Repeat the data below in full. Pictures must not be part of the copy.
[[ Exercise materials open ]]
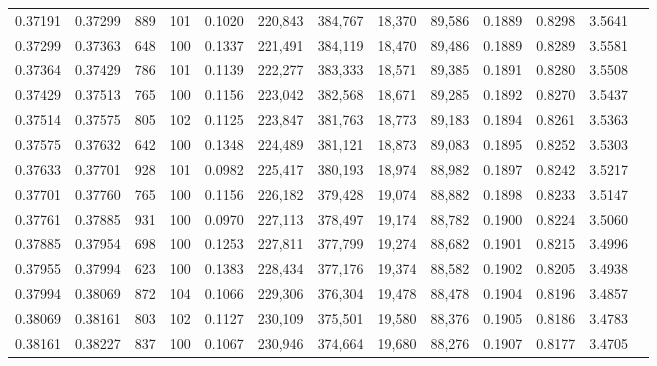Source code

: \begin{tabular}{rrrrrrrrrrrrr}
0.37191 & 0.37299 &   889 & 101 &                                     0.1020 & 220,843 & 384,767 &  18,370 &  89,586 & 0.1889 & 0.8298 & 3.5641 \\
0.37299 & 0.37363 &   648 & 100 &                                     0.1337 & 221,491 & 384,119 &  18,470 &  89,486 & 0.1889 & 0.8289 & 3.5581 \\
0.37364 & 0.37429 &   786 & 101 &                                     0.1139 & 222,277 & 383,333 &  18,571 &  89,385 & 0.1891 & 0.8280 & 3.5508 \\
0.37429 & 0.37513 &   765 & 100 &                                     0.1156 & 223,042 & 382,568 &  18,671 &  89,285 & 0.1892 & 0.8270 & 3.5437 \\
0.37514 & 0.37575 &   805 & 102 &                                     0.1125 & 223,847 & 381,763 &  18,773 &  89,183 & 0.1894 & 0.8261 & 3.5363 \\
0.37575 & 0.37632 &   642 & 100 &                                     0.1348 & 224,489 & 381,121 &  18,873 &  89,083 & 0.1895 & 0.8252 & 3.5303 \\
0.37633 & 0.37701 &   928 & 101 &                                     0.0982 & 225,417 & 380,193 &  18,974 &  88,982 & 0.1897 & 0.8242 & 3.5217 \\
0.37701 & 0.37760 &   765 & 100 &                                     0.1156 & 226,182 & 379,428 &  19,074 &  88,882 & 0.1898 & 0.8233 & 3.5147 \\
0.37761 & 0.37885 &   931 & 100 &                                     0.0970 & 227,113 & 378,497 &  19,174 &  88,782 & 0.1900 & 0.8224 & 3.5060 \\
0.37885 & 0.37954 &   698 & 100 &                                     0.1253 & 227,811 & 377,799 &  19,274 &  88,682 & 0.1901 & 0.8215 & 3.4996 \\
0.37955 & 0.37994 &   623 & 100 &                                     0.1383 & 228,434 & 377,176 &  19,374 &  88,582 & 0.1902 & 0.8205 & 3.4938 \\
0.37994 & 0.38069 &   872 & 104 &                                     0.1066 & 229,306 & 376,304 &  19,478 &  88,478 & 0.1904 & 0.8196 & 3.4857 \\
0.38069 & 0.38161 &   803 & 102 &                                     0.1127 & 230,109 & 375,501 &  19,580 &  88,376 & 0.1905 & 0.8186 & 3.4783 \\
0.38161 & 0.38227 &   837 & 100 &                                     0.1067 & 230,946 & 374,664 &  19,680 &  88,276 & 0.1907 & 0.8177 & 3.4705 \\

\end{tabular}
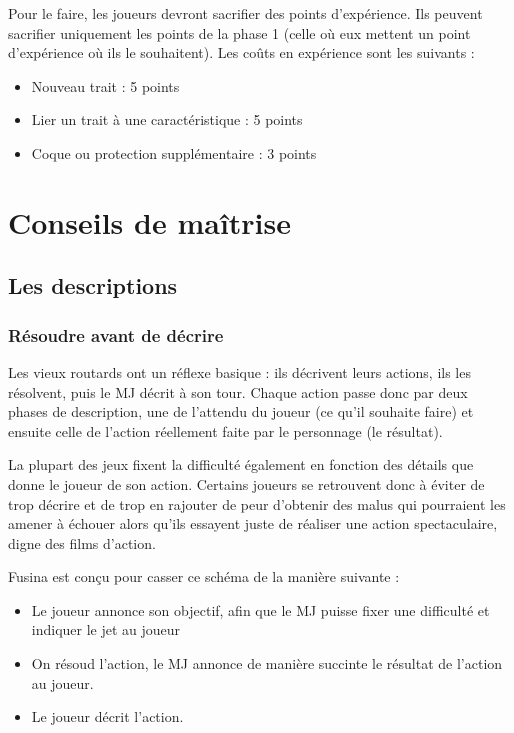 \documentclass{conf/FusinaClass}
\begin{document}
Pour le faire, les joueurs devront sacrifier des points d'expérience. Ils peuvent sacrifier uniquement les points de la phase 1 (celle où eux mettent un point d'expérience où ils le souhaitent). Les coûts en expérience sont les suivants :

\begin{itemize}
\item Nouveau trait : 5 points
\item Lier un trait à une caractéristique : 5 points
\item Coque ou protection supplémentaire : 3 points
\end{itemize}


\part{Conseils de maîtrise}
\chapter{Les descriptions}
\section{Résoudre avant de décrire}
Les vieux routards ont un réflexe basique : ils décrivent leurs actions, ils les résolvent, puis le MJ décrit à son tour. Chaque action passe donc par deux phases de description, une de l'attendu du joueur (ce qu'il souhaite faire) et ensuite celle de l'action réellement faite par le personnage (le résultat). 

La plupart des jeux fixent la difficulté également en fonction des détails que donne le joueur de son action. Certains joueurs se retrouvent donc à éviter de trop décrire et de trop en rajouter de peur d'obtenir des malus qui pourraient les amener à échouer alors qu'ils essayent juste de réaliser une action spectaculaire, digne des films d'action.

Fusina est conçu pour casser ce schéma de la manière suivante :

\begin{itemize}
\item Le joueur annonce son objectif, afin que le MJ puisse fixer une difficulté et indiquer le jet au joueur
\item On résoud l'action, le MJ annonce de manière succinte le résultat de l'action au joueur.
\item Le joueur décrit l'action.
\end{itemize}
\end{document}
[[ Exercise materials closed ]]
• **Response to the task**:
Source code

: \begin{tabular}{rrrrrrrrrrrrr}
0.37191 & 0.37299 &   889 & 101 &                                     0.1020 & 220,843 & 384,767 &  18,370 &  89,586 & 0.1889 & 0.8298 & 3.5641 \\
0.37299 & 0.37363 &   648 & 100 &                                     0.1337 & 221,491 & 384,119 &  18,470 &  89,486 & 0.1889 & 0.8289 & 3.5581 \\
0.37364 & 0.37429 &   786 & 101 &                                     0.1139 & 222,277 & 383,333 &  18,571 &  89,385 & 0.1891 & 0.8280 & 3.5508 \\
0.37429 & 0.37513 &   765 & 100 &                                     0.1156 & 223,042 & 382,568 &  18,671 &  89,285 & 0.1892 & 0.8270 & 3.5437 \\
0.37514 & 0.37575 &   805 & 102 &                                     0.1125 & 223,847 & 381,763 &  18,773 &  89,183 & 0.1894 & 0.8261 & 3.5363 \\
0.37575 & 0.37632 &   642 & 100 &                                     0.1348 & 224,489 & 381,121 &  18,873 &  89,083 & 0.1895 & 0.8252 & 3.5303 \\
0.37633 & 0.37701 &   928 & 101 &                                     0.0982 & 225,417 & 380,193 &  18,974 &  88,982 & 0.1897 & 0.8242 & 3.5217 \\
0.37701 & 0.37760 &   765 & 100 &                                     0.1156 & 226,182 & 379,428 &  19,074 &  88,882 & 0.1898 & 0.8233 & 3.5147 \\
0.37761 & 0.37885 &   931 & 100 &                                     0.0970 & 227,113 & 378,497 &  19,174 &  88,782 & 0.1900 & 0.8224 & 3.5060 \\
0.37885 & 0.37954 &   698 & 100 &                                     0.1253 & 227,811 & 377,799 &  19,274 &  88,682 & 0.1901 & 0.8215 & 3.4996 \\
0.37955 & 0.37994 &   623 & 100 &                                     0.1383 & 228,434 & 377,176 &  19,374 &  88,582 & 0.1902 & 0.8205 & 3.4938 \\
0.37994 & 0.38069 &   872 & 104 &                                     0.1066 & 229,306 & 376,304 &  19,478 &  88,478 & 0.1904 & 0.8196 & 3.4857 \\
0.38069 & 0.38161 &   803 & 102 &                                     0.1127 & 230,109 & 375,501 &  19,580 &  88,376 & 0.1905 & 0.8186 & 3.4783 \\
0.38161 & 0.38227 &   837 & 100 &                                     0.1067 & 230,946 & 374,664 &  19,680 &  88,276 & 0.1907 & 0.8177 & 3.4705 \\

\end{tabular}
 \documentclass{conf/FusinaClass}
\begin{document}
Pour le faire, les joueurs devront sacrifier des points d'expérience. Ils peuvent sacrifier uniquement les points de la phase 1 (celle où eux mettent un point d'expérience où ils le souhaitent). Les coûts en expérience sont les suivants :

\begin{itemize}
\item Nouveau trait : 5 points
\item Lier un trait à une caractéristique : 5 points
\item Coque ou protection supplémentaire : 3 points
\end{itemize}


\part{Conseils de maîtrise}
\chapter{Les descriptions}
\section{Résoudre avant de décrire}
Les vieux routards ont un réflexe basique : ils décrivent leurs actions, ils les résolvent, puis le MJ décrit à son tour. Chaque action passe donc par deux phases de description, une de l'attendu du joueur (ce qu'il souhaite faire) et ensuite celle de l'action réellement faite par le personnage (le résultat). 

La plupart des jeux fixent la difficulté également en fonction des détails que donne le joueur de son action. Certains joueurs se retrouvent donc à éviter de trop décrire et de trop en rajouter de peur d'obtenir des malus qui pourraient les amener à échouer alors qu'ils essayent juste de réaliser une action spectaculaire, digne des films d'action.

Fusina est conçu pour casser ce schéma de la manière suivante :

\begin{itemize}
\item Le joueur annonce son objectif, afin que le MJ puisse fixer une difficulté et indiquer le jet au joueur
\item On résoud l'action, le MJ annonce de manière succinte le résultat de l'action au joueur.
\item Le joueur décrit l'action.
\end{itemize}
\end{document}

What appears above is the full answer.